── PROVIDED DATA
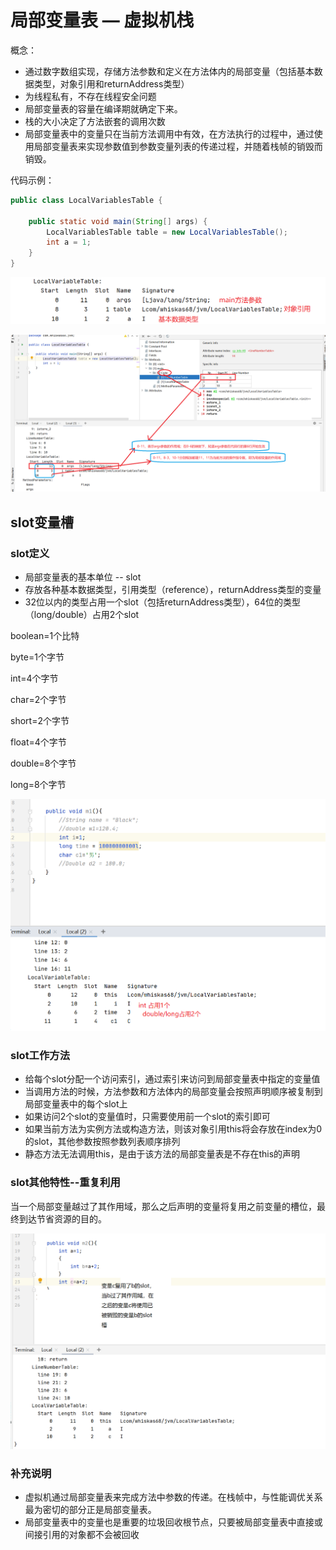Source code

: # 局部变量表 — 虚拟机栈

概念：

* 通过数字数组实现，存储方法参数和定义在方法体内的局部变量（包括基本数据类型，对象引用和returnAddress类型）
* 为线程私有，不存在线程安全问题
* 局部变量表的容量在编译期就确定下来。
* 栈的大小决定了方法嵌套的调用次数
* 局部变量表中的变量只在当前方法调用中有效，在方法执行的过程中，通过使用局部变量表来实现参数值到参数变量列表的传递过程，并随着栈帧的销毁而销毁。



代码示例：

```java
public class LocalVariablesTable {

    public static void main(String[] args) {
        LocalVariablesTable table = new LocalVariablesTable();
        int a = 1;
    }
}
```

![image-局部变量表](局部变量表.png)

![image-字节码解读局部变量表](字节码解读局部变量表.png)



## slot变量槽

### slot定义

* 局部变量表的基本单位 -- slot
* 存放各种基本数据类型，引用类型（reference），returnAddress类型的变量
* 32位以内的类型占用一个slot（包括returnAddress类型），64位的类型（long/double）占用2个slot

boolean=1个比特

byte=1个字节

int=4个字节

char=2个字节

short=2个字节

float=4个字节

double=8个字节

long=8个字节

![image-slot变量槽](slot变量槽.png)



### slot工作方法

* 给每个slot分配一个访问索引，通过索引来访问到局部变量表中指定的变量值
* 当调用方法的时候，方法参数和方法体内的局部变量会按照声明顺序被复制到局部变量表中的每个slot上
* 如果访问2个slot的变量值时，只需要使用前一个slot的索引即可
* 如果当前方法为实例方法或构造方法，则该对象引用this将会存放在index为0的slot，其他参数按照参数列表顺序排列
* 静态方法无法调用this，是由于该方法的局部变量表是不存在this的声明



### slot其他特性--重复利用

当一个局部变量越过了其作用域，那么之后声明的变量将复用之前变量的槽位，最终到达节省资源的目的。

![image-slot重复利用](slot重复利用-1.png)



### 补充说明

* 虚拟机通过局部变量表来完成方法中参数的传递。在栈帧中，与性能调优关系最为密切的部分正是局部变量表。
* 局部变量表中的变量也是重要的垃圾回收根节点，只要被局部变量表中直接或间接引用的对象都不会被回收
────
── PROVIDED DATA
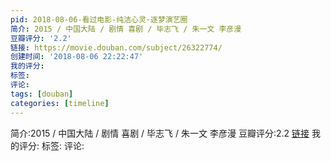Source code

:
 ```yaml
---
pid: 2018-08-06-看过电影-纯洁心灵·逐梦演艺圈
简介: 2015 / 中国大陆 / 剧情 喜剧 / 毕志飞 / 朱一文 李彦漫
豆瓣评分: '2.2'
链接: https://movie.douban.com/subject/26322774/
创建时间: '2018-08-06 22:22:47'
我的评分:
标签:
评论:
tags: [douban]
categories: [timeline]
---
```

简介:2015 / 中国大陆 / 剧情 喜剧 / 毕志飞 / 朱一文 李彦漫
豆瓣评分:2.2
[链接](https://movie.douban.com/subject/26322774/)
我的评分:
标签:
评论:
────
**YOUR TASK**
In the listing above, find every line with the word "double" and copy it out.

**RESPONSE TO THIS TASK**
* 32位以内的类型占用一个slot（包括returnAddress类型），64位的类型（long/double）占用2个slot
double=8个字节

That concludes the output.